Sofa itu kini makin memanjang dan berubah bentuk. Kemudian muncul rambut berwarna merah dan seutuhnya, muncul sosok Edmund!
“Ed!” pekikku tertahan.
“Ron seorang alkemis yang bisa merubah benda dan bentuk, Ed sudah beberapa hari bersama dengan kita. Tapi karena butuh perdebatan sengit untuk meyakinkan Wester menerima Ed kembali, baru hari ini kami berhasil.”
Aku tidak mempedulikan penjelasan Albert, dengan gembira aku memeluk Ed sekuat tenaga.
“Aku tidak berhalusinasi 'kan?” tanyaku pada Ed. Temanku yang satu itu tertawa.
“Tidak, tapi kamu masih terlalu bloon untuk menjawab telepatiku. Padahal waktu di gua kamu bisa,” ledek Ed dengan senang.
“Telepati? Kamu bisa telepati, Bennet?” tanya Ron heran.
“Ya, Ed berbicara dalam kepalaku sewaktu kami terjebak dengan Siren yang dikirim Uncle Cedric,” jawabku dengan senang. Ed merangkulku.
“Saatnya bangun dan mengambil kendali penuh atas dirimu, Bennet! Kamu terlalu lemah!” goda Ed tanpa ampun. Aku tertawa.
“Sombong sekali kamu,” balasku sambil meninju perutnya.
“Ternyata banyak sekali potensimu, Bennet. Edmund, tugasmu menempa Bennet menjadi pahlawan,” puji Albert sekaligus memberi perintah pada Ed.
“Dengan senang hati, Mr. Cooper,” sahut Ed dengan sopan.
“Mengenai Cedric. Kami kehilangan jejak dia lagi,” seru Ruben membuyarkan kegembiraan kami. Aku menoleh dan menatap Ruben yang tampak resah.
“Kita akan mencari lagi,” janji Ron merangkul Ruben. Guru sejarahku mengangguk dan manggut-manggut.

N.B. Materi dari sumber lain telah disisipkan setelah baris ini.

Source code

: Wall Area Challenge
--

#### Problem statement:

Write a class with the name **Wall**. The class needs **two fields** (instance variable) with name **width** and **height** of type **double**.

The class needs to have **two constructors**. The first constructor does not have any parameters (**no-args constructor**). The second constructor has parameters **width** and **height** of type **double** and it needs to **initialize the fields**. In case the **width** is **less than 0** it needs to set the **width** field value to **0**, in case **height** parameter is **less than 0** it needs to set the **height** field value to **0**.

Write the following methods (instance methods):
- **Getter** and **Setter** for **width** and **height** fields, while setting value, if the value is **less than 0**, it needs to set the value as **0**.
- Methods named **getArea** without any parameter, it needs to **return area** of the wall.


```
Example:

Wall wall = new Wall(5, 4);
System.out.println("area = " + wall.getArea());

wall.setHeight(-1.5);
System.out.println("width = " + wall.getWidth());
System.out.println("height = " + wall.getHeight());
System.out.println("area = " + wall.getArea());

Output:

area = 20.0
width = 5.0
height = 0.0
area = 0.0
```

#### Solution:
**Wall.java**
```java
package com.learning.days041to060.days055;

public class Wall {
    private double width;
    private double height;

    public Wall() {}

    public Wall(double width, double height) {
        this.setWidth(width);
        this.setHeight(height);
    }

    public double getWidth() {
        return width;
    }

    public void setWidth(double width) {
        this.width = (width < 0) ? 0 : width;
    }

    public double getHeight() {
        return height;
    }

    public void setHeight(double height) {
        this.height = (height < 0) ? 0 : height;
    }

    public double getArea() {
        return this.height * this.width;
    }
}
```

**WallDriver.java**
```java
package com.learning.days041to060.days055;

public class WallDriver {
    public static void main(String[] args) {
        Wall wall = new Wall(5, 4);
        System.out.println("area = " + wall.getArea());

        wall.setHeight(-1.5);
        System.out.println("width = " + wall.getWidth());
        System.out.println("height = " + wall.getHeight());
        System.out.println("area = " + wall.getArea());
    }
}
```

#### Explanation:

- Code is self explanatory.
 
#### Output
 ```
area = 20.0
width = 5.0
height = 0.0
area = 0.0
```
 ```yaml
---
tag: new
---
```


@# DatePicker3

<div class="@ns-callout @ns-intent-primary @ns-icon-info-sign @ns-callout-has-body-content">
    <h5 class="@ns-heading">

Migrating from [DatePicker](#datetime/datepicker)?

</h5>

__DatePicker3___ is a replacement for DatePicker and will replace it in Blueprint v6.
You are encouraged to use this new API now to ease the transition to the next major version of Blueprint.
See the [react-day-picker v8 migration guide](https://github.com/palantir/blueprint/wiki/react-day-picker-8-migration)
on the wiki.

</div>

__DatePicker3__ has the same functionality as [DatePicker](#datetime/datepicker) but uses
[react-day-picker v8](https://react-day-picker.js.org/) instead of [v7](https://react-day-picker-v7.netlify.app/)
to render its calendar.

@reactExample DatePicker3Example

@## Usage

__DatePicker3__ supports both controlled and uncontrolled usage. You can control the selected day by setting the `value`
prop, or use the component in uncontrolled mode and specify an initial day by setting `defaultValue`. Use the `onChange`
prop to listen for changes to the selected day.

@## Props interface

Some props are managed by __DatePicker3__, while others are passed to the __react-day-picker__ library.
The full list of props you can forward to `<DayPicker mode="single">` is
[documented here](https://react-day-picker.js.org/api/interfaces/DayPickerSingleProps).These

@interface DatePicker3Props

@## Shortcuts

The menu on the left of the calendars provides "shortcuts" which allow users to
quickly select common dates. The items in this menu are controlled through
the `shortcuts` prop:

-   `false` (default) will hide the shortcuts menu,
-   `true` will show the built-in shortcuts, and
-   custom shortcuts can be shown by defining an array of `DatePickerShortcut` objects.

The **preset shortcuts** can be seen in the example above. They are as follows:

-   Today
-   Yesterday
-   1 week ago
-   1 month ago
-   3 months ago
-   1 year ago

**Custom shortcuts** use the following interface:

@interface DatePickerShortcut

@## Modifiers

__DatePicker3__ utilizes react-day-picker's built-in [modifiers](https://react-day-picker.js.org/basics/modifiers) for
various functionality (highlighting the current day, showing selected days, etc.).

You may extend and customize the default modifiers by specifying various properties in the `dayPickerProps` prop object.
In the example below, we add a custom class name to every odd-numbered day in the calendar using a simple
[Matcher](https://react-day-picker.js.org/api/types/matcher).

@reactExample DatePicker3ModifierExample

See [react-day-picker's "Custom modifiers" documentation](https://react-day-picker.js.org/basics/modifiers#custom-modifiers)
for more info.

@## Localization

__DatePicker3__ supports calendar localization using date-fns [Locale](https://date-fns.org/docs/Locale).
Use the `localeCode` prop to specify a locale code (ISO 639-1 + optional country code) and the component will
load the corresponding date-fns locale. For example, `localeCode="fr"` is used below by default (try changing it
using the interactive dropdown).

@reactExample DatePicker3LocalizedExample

“Kembalilah ke kamar kalian, waktu sudah malam,” ucap Hugo dengan cepat setelah jam sakunya menunjukkan pukul sepuluh.
“Bennet,” panggil Ron sebelum kami mencapai pintu.
“Simpan pertanyaanmu, dan kirimkan melalui telepati untuk latihan,” pintanya. Aku mengangguk dan tersenyum. Ed menarik tanganku dan kami berlomba berlari menuju kamar.